Gentile redazione,
Insegno italiano in un istituto tecnico romano e sono commissario
interno agli esami di maturità dei miei studenti.
In venti anni di servizio sono tante le cose che mi hanno dato
soddisfazione, tanti gli studenti che imparando mi hanno insegnato
delle cose. Tanti i sorrisi dopo le promozioni. Qualche più raro, ma
impagabile, ringraziamento postumo.
Sono queste le cose che mi hanno dato la forza di continuare questo
bellissimo mestiere anche di fronte alla scarsa considerazione
professionale ed economica che segna la mia vita come quella di tutti
i miei colleghi.
In questo periodo dell'anno è normale ricevere le telefonate da parte
dei genitori dei ragazzi. È in gioco il loro futuro dei loro figli e
capisco la preoccupazione di ogni genitore di far avere un voto
migliore oppure evitare al ragazzo un ulteriore anno scolastico anche
quando ce ne sarebbe il bisogno. A seconda del tono dei genitori
alcune volte ho sorriso, altre volte mi sono arrabbiata perché sentivo
invasa e violata la mia etica educativa. Ho sempre pensato di dover
fornire ai miei studenti gli strumenti per affrontare la vita da
adulto, per risolvere i problemi o le piccole e grandi complicazioni a
cui sarebbero andati incontro una volta usciti da qui.
Ma stamattina ho ricevuto una telefonata che mi ha sconvolto.
Il padre di uno dei miei maturandi, che chiamerò Andrea, mi ha chiesto
di bocciare il ragazzo. Andrea è stato uno studente molto volenteroso
durante tutto l'anno e non è tra quelli che rischiano in alcun modo la
bocciatura. Figlio di una famiglia dignitosa della periferia romana si
è barcamenato con caparbia tra lo studio e il lavoro a nero in una
pizzeria per aiutare la famiglia.
Non conoscevo il padre del ragazzo e inizialmente pensavo stesse
scherzando. Solo dopo le sue insistenze accorate ho capito che diceva
sul serio. Mi ha spiegato che i proprietari del ristorante dove Andrea
lavora gli hanno assicurato che potevano finalmente assumerlo in
maniera stabile grazie alla nuova legge sul lavoro in cui le
agevolazioni sono però riservate unicamente a ragazzi senza diploma.

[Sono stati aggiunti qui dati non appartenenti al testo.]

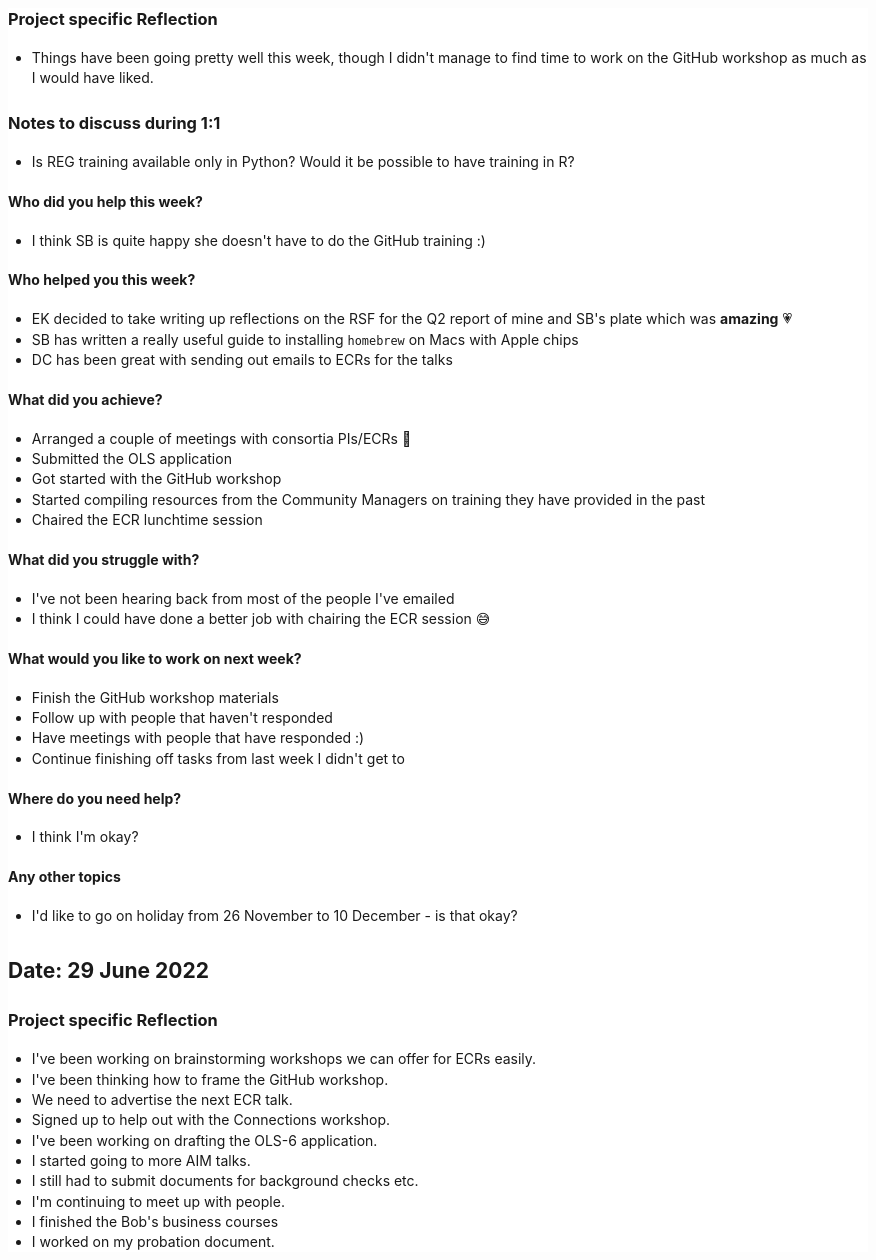 ### Project specific Reflection
- Things have been going pretty well this week, though I didn't manage to find time to work on the GitHub workshop as much as I would have liked.

### Notes to discuss during 1:1

- Is REG training available only in Python? Would it be possible to have training in R?

#### Who did you help this week?

- I think SB is quite happy she doesn't have to do the GitHub training :)

#### Who helped you this week?

- EK decided to take writing up reflections on the RSF for the Q2 report of mine and SB's plate which was **amazing** 💗
- SB has written a really useful guide to installing `homebrew` on Macs with Apple chips
- DC has been great with sending out emails to ECRs for the talks

#### What did you achieve?

- Arranged a couple of meetings with consortia PIs/ECRs :tada:
- Submitted the OLS application
- Got started with the GitHub workshop
- Started compiling resources from the Community Managers on training they have provided in the past
- Chaired the ECR lunchtime session

#### What did you struggle with?

- I've not been hearing back from most of the people I've emailed
- I think I could have done a better job with chairing the ECR session 😅

#### What would you like to work on next week?

- Finish the GitHub workshop materials
- Follow up with people that haven't responded
- Have meetings with people that have responded :)
- Continue finishing off tasks from last week I didn't get to

#### Where do you need help?

- I think I'm okay?

#### Any other topics

- I'd like to go on holiday from 26 November to 10 December - is that okay?

## Date: 29 June 2022

### Project specific Reflection

- I've been working on brainstorming workshops we can offer for ECRs easily.
- I've been thinking how to frame the GitHub workshop.
- We need to advertise the next ECR talk.
- Signed up to help out with the Connections workshop.
- I've been working on drafting the OLS-6 application.
- I started going to more AIM talks.
- I still had to submit documents for background checks etc.
- I'm continuing to meet up with people.
- I finished the Bob's business courses
- I worked on my probation document.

Non sono stata in grado di rispondere, per la prima volta in vita mia
mi sono fermata a riflettere sulla mia funzione di educatrice. Un
dilemma che non riesco a sciogliere: devo continuare a svolgere il mio
ruolo con serietà o non è più giusto assicurare al ragazzo un lavoro
stabile e bocciarlo? In fondo come mi ha spiegato il padre, Andrea si
può tranquillamente diplomare il prossimo anno avendo però la fortuna
di avere già un lavoro.
Io non so davvero cosa fare e spero di essere incappata in un caso
limite. Mi chiedo però come sia stato possibile concepire una legge
che premiando i giovani privi di diploma rischia di incentivare
l'abbandono scolastico. È l'ennesima umiliazione del mio lavoro come
di quello di tanti colleghi che nonostante tutto buttano il cuore e
l'anima oltre le carenze strutturali della pubblica istruzione. Mi
domando a questo punto quale senso abbia il mio lavoro.